_Instructions to follow_. The string "Strmif" appears in some lines of the entries that follow; copy each such line.
········
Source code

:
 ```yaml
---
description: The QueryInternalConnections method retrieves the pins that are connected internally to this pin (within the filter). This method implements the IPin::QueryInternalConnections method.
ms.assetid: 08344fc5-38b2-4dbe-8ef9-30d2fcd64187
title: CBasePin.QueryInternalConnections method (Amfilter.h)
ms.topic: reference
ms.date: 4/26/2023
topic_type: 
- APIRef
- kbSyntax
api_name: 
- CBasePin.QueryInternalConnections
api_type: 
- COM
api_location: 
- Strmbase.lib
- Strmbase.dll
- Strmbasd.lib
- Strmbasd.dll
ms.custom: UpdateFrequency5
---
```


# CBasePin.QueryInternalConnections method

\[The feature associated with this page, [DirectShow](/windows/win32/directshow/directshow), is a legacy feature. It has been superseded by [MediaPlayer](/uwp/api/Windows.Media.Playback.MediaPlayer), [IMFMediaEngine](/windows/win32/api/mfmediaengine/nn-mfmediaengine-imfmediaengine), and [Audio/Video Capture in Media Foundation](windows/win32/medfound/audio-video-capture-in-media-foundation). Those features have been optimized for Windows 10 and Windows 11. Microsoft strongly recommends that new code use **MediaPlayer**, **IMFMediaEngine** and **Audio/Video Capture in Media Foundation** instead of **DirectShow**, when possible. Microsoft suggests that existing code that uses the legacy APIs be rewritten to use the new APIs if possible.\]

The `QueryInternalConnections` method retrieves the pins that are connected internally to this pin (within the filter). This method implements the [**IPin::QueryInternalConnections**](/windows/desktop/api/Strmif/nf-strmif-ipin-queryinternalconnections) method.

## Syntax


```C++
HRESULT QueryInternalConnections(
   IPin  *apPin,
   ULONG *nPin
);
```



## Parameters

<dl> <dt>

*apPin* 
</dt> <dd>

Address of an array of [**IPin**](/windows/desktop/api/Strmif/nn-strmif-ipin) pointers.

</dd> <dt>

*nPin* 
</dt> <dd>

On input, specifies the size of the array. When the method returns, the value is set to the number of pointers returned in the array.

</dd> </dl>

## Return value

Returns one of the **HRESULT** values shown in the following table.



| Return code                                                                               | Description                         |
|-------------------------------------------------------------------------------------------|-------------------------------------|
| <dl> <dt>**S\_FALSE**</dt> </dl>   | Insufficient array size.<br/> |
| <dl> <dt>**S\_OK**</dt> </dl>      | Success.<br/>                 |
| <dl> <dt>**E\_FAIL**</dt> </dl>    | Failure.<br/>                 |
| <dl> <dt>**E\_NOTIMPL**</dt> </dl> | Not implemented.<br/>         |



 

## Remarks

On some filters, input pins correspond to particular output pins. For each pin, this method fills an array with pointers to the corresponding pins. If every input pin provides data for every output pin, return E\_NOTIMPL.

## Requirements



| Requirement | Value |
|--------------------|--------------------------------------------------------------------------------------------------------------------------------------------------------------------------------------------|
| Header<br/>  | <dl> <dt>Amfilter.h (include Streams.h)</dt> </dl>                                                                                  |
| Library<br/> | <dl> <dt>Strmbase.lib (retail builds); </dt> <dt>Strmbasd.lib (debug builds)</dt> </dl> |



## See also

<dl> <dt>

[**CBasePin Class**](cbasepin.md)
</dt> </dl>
········
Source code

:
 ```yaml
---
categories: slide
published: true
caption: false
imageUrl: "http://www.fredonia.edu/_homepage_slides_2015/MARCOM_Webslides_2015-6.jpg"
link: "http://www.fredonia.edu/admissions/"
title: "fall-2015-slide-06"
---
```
········
_Solved exercise_.
The `QueryInternalConnections` method retrieves the pins that are connected internally to this pin (within the filter). This method implements the [**IPin::QueryInternalConnections**](/windows/desktop/api/Strmif/nf-strmif-ipin-queryinternalconnections) method.
Address of an array of [**IPin**](/windows/desktop/api/Strmif/nn-strmif-ipin) pointers.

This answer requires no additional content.